Astronomy and Astrophysics, volume 541A, 132-132 (2012/5-1)
Herschel far-infrared observations of the Carina Nebula complex. I. Introduction and global cloud structure.
PREIBISCH T., ROCCATAGLIATA V., GACZKOWSKI B. and RATZKA T.
Abstract (from CDS):
The Carina Nebula represents one of the most massive star forming regions known in our Galaxy and displays a high level of feedback from the large number of very massive stars. While the stellar content is now well known from recent deep X-ray and near-infrared surveys, the properties of the clouds remained rather poorly studied until today. By mapping the Carina Nebula complex in the far-infrared, we aim at a comprehensive and detailed characterization of the dust and gas clouds in the complex. We used SPIRE and PACS onboard of Herschel to map the full spatial extent (≃5.3 square-degrees) of the clouds in the Carina Nebula complex at wavelengths between 70µm and 500µm. We used here the 70 µm and 160 µm far-infrared maps to determine color temperatures and column densities, and to investigate the global properties of the gas and dust clouds in the complex. Our Herschel maps show the far-infrared morphology of the clouds at unprecedented high angular resolution. The clouds show a very complex and filamentary structure that is dominated by the radiation and wind feedback from the massive stars.
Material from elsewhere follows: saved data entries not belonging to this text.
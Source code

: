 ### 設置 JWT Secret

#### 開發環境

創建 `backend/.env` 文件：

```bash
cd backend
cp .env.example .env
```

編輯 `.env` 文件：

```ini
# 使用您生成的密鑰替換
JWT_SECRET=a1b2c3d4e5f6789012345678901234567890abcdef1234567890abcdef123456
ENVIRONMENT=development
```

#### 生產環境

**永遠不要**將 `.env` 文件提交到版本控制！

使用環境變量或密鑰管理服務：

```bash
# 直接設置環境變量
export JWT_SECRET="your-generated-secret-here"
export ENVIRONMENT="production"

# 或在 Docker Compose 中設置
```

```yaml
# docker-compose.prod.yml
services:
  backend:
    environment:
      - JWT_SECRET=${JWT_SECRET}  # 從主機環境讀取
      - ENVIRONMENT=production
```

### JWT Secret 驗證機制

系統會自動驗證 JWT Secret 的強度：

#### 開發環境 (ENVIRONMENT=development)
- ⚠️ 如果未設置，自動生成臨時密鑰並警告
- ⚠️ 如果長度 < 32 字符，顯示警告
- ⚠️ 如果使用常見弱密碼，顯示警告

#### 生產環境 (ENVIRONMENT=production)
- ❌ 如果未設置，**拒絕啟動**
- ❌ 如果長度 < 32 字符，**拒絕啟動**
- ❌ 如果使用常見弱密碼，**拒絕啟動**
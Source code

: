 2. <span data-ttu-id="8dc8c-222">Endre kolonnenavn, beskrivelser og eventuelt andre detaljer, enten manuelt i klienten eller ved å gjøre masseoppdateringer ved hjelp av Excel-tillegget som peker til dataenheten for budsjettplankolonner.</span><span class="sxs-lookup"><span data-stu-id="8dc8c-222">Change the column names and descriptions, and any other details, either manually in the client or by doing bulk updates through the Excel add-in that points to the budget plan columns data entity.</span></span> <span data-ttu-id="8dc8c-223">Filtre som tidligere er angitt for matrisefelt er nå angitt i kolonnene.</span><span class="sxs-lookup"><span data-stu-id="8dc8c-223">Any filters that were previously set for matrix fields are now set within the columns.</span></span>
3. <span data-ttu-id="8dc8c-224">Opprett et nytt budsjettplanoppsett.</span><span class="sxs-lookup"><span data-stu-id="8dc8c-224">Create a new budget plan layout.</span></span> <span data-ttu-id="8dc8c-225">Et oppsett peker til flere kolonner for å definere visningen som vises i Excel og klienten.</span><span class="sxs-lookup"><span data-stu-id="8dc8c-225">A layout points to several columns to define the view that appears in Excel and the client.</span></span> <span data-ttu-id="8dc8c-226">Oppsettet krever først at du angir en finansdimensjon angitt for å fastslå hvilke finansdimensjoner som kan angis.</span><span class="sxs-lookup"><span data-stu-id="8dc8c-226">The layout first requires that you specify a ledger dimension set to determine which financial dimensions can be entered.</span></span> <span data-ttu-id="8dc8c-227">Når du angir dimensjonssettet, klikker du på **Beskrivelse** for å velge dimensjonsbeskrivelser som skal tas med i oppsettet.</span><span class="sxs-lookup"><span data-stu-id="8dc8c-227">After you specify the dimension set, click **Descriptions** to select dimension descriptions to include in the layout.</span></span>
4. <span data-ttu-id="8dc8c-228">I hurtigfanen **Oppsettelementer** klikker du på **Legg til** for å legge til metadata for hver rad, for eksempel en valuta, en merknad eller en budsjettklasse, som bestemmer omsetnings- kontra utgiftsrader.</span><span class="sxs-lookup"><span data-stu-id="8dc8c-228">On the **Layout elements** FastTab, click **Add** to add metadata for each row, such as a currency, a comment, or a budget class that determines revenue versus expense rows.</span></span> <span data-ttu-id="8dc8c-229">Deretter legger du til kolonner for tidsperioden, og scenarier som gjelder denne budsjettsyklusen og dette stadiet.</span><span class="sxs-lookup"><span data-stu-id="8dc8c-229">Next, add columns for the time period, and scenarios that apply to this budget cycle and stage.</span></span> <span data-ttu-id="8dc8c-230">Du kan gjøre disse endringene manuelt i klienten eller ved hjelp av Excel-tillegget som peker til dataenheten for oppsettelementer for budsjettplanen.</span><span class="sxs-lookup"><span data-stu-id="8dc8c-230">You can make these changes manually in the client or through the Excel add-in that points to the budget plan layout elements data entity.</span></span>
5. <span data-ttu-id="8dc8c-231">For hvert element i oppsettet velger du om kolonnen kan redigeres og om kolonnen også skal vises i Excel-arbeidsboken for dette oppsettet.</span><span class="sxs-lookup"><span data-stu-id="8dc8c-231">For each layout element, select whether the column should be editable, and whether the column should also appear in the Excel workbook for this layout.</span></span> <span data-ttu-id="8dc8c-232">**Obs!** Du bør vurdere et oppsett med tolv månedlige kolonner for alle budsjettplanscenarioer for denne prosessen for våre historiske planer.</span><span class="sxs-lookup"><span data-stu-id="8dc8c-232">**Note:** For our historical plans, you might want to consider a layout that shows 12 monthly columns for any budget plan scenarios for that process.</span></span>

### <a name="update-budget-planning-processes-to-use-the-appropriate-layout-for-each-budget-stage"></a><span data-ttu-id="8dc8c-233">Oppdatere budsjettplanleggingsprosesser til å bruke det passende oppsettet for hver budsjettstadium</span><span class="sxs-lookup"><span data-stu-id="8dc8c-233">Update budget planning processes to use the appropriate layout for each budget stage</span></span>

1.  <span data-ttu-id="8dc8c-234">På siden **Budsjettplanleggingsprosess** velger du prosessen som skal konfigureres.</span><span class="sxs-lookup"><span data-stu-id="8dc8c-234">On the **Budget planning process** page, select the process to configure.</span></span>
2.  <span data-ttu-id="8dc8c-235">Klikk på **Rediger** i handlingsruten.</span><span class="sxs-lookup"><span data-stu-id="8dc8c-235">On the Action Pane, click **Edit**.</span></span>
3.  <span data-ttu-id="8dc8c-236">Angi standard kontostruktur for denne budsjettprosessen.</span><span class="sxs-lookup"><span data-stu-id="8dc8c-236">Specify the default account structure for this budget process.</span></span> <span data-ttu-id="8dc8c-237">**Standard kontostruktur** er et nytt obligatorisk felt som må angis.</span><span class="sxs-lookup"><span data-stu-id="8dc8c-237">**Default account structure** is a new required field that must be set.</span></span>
In most locations, the column density of the clouds is NH≲2x1022cm–2 (corresponding to visual extinctions of AV≲10mag); denser cloud structures are restricted to the massive cloud west of Tr 14 and the innermost parts of large pillars. Our temperature map shows a clear large-scale gradient from ≃35-40K in the central region to ≲20K at the periphery and in the densest parts of individual pillars. The total mass of the clouds seen by Herschel in the central (1 degree radius) region is ≃656000M☉. We also derive the global spectral energy distribution in the mid-infrared to mm wavelength range. A simple radiative transfer model suggests that the total mass of all the gas (including a warmer component that is not well traced by Herschel) in the central 1 degree radius region is ≤890000M☉. Despite the strong feedback from numerous massive stars and the corresponding cloud dispersal processes that are going on since several million years, there are still several 10000M☉ of cool cloud material present at column-densities sufficient for further star formation. Comparison of our total gas mass estimates to molecular cloud masses derived from CO line mapping suggests that as much as about 75% of all the gas is in atomic rather than molecular form.